## [What the task requires]
Copy out each line of the data that contains "which".

Collected data
◇ ◇ ◇
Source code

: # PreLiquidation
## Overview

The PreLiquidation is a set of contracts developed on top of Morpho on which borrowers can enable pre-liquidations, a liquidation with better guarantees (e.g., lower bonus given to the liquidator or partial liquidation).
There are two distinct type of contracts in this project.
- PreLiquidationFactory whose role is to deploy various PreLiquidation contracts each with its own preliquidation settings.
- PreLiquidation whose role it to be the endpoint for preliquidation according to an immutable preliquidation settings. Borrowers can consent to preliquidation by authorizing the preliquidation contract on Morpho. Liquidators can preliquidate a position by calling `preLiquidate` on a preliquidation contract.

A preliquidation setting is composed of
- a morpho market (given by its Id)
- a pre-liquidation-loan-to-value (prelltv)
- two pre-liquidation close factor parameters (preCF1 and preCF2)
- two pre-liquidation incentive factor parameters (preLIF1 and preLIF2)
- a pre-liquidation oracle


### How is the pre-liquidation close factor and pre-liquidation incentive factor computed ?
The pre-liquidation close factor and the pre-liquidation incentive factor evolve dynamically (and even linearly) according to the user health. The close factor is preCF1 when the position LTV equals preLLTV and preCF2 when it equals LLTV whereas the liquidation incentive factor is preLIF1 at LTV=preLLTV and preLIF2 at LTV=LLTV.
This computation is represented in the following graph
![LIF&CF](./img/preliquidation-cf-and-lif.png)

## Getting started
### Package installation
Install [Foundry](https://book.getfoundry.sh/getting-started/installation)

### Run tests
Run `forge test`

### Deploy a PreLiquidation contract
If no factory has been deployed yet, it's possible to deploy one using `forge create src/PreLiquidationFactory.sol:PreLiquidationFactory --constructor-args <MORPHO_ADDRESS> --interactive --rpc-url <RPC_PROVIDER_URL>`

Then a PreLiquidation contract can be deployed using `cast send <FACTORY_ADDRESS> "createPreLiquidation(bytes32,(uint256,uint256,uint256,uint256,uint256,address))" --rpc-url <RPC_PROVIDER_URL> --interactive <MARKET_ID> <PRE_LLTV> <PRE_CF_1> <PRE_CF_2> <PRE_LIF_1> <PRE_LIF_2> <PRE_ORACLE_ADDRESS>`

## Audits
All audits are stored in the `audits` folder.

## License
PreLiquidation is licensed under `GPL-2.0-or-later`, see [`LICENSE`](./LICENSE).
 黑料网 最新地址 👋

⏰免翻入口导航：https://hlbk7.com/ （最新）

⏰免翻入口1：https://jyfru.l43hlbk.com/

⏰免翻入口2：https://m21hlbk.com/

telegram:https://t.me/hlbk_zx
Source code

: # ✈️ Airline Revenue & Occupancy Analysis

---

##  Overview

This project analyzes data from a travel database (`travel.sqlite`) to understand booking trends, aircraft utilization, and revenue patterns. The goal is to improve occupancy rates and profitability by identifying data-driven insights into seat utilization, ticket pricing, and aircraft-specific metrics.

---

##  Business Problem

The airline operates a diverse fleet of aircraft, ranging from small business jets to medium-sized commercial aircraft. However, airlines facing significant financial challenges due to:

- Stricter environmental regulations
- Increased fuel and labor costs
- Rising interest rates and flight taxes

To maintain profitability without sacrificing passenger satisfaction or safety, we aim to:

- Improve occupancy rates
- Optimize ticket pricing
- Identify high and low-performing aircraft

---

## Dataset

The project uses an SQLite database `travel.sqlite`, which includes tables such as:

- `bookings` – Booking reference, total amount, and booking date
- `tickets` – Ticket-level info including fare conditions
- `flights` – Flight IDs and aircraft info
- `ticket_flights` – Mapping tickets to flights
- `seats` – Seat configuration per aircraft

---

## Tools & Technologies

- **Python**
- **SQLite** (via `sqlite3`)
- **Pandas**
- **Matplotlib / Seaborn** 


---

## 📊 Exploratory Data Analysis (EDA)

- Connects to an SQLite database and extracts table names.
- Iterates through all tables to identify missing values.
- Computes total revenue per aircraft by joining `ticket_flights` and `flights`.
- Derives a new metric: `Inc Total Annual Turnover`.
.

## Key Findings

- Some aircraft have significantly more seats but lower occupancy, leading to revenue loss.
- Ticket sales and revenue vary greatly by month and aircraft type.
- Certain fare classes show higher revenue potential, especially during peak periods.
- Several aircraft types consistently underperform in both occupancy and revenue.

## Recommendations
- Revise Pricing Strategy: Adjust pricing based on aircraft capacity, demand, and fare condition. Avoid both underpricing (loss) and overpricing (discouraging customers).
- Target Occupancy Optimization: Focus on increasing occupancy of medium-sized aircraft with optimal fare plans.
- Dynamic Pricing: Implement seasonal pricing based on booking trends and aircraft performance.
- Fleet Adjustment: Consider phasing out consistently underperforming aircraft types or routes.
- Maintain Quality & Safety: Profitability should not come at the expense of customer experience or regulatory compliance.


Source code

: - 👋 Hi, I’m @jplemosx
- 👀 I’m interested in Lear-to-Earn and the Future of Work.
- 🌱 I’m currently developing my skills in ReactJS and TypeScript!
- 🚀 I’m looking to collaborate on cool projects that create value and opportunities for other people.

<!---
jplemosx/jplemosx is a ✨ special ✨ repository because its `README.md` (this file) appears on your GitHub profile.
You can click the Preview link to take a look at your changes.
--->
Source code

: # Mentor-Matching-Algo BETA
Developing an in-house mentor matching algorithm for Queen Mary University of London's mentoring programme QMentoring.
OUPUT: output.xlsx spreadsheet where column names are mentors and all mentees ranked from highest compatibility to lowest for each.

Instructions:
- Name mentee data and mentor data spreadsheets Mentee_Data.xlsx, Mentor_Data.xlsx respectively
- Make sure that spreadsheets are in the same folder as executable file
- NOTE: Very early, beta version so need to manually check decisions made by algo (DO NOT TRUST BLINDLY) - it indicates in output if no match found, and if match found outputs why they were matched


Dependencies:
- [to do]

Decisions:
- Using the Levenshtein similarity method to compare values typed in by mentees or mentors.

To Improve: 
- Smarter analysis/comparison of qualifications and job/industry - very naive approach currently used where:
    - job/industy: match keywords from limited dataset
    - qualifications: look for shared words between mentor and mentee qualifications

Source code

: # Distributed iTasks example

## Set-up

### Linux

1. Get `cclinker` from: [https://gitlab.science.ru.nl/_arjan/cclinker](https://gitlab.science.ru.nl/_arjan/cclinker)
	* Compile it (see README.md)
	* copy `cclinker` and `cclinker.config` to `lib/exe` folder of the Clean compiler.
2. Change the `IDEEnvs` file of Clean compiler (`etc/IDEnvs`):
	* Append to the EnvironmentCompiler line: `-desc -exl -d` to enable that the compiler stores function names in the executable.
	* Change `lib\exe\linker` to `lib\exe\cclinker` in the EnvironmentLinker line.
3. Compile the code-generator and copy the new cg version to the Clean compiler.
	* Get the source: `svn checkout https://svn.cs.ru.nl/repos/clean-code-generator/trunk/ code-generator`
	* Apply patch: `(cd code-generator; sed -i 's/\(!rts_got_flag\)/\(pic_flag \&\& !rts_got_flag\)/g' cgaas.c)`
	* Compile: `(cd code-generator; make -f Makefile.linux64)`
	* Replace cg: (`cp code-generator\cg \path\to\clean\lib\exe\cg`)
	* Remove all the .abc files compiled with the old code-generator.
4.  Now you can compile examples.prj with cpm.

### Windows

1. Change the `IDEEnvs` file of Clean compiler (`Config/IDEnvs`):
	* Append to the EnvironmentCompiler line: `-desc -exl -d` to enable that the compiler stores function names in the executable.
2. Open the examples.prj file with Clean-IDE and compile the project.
◇ ◇ ◇
## [Exercise answer]
The PreLiquidation is a set of contracts developed on top of Morpho on which borrowers can enable pre-liquidations, a liquidation with better guarantees (e.g., lower bonus given to the liquidator or partial liquidation).
The project uses an SQLite database `travel.sqlite`, which includes tables such as:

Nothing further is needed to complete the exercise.